What an email header can—and cannot—prove
The visible From line tells you the name and address shown in your inbox, but that field can be forged. A header becomes more useful when you compare it with the return address, the mail-server route, and the SPF, DKIM, and DMARC results.
A header can show which servers handled a message and which IP addresses those servers recorded. It usually cannot prove the real-world identity or exact physical location of the person who pressed Send. Webmail providers may hide the sender's home IP, private addresses are not internet locations, and a compromised account can still pass authentication.
The important sender and recipient fields
From
This is the sender identity displayed by an email app. Treat it as a claim until other checks support it.
Return-Path
This is the envelope address used for delivery failures. A different domain is not automatically malicious—mailing services often use separate bounce domains—but it deserves explanation.
Reply-To
This controls where your reply goes. A surprising Reply-To address is a useful warning sign.
To and Delivered-To
To is the intended visible recipient. Delivered-To or X-Original-To may show the mailbox that finally received the message.

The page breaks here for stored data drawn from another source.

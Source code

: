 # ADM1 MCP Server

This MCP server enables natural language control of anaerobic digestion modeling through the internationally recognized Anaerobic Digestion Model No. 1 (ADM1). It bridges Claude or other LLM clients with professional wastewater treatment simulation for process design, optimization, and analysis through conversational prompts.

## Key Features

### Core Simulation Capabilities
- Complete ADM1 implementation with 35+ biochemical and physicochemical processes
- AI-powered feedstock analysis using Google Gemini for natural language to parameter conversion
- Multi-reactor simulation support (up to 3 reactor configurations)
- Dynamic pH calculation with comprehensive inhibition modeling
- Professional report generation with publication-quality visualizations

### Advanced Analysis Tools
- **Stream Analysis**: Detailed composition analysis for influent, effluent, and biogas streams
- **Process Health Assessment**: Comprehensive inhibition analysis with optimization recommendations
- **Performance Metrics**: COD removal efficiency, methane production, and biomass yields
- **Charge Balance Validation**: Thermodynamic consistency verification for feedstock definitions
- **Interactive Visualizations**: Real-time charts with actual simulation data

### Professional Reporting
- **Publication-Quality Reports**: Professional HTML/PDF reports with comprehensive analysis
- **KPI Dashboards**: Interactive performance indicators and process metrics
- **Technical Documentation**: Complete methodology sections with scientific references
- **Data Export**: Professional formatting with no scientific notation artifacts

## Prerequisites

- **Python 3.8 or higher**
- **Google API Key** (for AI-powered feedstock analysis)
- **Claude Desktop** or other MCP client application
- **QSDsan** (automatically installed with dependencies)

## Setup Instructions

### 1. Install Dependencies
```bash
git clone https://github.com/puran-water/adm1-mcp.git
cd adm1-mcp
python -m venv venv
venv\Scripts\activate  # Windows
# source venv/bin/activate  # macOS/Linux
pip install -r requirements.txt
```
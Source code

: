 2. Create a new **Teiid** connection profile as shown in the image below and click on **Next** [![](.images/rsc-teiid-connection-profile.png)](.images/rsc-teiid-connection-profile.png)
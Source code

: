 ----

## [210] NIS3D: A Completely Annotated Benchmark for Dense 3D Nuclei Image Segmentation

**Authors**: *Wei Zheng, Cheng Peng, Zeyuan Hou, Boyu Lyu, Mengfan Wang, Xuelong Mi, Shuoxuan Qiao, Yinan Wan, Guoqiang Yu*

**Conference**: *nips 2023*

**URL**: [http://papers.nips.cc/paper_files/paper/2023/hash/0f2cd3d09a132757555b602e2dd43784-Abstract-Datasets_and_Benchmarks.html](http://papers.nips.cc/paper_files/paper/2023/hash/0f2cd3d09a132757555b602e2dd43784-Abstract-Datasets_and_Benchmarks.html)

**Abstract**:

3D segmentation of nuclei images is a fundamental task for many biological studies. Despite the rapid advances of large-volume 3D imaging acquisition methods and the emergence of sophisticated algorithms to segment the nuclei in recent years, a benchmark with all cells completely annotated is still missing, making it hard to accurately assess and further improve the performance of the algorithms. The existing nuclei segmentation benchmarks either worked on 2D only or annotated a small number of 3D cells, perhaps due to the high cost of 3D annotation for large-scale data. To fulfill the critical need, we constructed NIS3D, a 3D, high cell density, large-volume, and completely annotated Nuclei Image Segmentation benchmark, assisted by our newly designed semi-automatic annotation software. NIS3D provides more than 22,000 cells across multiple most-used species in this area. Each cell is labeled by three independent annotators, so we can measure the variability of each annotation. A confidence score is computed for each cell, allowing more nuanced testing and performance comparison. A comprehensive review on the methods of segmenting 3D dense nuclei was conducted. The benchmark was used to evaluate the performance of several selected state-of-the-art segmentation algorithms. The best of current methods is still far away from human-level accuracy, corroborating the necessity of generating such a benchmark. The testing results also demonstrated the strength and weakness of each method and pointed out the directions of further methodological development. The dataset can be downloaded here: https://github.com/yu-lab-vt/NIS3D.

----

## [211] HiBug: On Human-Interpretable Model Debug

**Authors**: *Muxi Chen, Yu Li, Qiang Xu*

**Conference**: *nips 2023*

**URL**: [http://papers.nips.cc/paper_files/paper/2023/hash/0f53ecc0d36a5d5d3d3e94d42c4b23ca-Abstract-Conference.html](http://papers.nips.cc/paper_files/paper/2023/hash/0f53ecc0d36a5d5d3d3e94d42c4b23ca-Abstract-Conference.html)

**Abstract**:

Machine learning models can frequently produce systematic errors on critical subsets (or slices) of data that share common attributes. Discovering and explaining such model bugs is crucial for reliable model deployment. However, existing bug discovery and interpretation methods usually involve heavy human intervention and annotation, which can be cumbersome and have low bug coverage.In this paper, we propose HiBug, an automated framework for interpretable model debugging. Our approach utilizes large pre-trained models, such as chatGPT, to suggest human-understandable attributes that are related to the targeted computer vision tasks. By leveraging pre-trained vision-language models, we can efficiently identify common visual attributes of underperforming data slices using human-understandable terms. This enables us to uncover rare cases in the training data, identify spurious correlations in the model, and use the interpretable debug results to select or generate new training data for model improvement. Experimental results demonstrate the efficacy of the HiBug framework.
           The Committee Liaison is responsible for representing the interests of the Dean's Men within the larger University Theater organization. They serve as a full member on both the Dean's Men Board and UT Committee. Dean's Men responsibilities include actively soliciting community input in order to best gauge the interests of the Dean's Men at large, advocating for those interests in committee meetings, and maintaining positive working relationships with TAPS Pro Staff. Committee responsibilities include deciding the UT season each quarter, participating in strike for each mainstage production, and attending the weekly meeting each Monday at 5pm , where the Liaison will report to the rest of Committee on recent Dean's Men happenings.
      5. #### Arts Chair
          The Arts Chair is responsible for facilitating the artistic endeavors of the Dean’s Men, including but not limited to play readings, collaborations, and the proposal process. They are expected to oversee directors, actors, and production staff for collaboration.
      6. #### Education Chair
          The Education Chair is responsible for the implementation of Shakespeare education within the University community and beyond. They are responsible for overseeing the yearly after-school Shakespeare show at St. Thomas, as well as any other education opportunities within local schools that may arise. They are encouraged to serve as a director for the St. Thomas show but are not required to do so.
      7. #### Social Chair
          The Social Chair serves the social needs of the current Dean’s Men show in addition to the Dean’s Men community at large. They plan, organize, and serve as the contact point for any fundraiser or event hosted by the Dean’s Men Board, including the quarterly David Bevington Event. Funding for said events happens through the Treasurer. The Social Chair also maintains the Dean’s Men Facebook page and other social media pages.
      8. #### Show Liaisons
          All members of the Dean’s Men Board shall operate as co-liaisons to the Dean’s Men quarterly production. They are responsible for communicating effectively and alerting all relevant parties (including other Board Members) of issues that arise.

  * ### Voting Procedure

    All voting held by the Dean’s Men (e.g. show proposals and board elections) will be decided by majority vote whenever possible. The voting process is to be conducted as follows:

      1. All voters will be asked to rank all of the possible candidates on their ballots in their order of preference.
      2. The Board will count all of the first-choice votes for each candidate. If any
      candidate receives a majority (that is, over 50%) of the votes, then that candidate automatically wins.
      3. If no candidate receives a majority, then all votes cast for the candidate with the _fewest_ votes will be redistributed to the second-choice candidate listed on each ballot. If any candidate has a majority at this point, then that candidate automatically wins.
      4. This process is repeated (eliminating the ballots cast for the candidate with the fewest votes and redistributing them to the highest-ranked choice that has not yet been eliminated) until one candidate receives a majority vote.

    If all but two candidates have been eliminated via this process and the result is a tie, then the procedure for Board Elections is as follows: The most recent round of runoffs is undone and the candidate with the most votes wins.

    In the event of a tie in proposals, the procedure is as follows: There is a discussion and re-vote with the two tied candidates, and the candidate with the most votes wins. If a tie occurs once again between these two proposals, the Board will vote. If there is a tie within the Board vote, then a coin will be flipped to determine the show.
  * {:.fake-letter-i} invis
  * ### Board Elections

How the Received route works
Each mail server normally adds a Received line at the top of the header. That means the newest line appears first in the raw text. To reconstruct the journey, read the lines from the bottom upward.
For each hop, look for from, by, with, the timestamp after the semicolon, and any address inside square brackets. The from server is handing off the email; the by server is receiving it.
Public, private, and reserved IP addresses
A public IP can be routed over the internet and may identify a hosting or email provider. Private ranges such as 10.0.0.0/8, 172.16.0.0/12, and 192.168.0.0/16 only describe an internal network. Reserved documentation addresses are examples, not real sender locations.
The first visible IP is not always the human sender's address. It may belong to a corporate gateway, VPN, webmail system, security filter, or cloud mail provider.
SPF, DKIM, and DMARC in plain English
SPF
SPF asks whether the sending server was authorized to send mail for the envelope domain. A pass is useful, but it does not guarantee the visible From address matches.
DKIM
DKIM checks a domain's cryptographic signature and helps detect changes made after signing. A valid signature identifies a signing domain, not necessarily a trustworthy person.
DMARC
DMARC checks whether the visible From domain aligns with the SPF or DKIM identity and applies the domain owner's policy. A failure is a meaningful warning; a pass is only one part of the decision.
A safe review checklist
- Compare From, Return-Path, and Reply-To domains.
- Read Received lines from oldest to newest.
- Label every IP as public, private, or reserved.
- Check whether timestamps move forward sensibly.
- Review SPF, DKIM, and DMARC together.
- Be cautious with urgent requests, unexpected attachments, and login links even when authentication passes.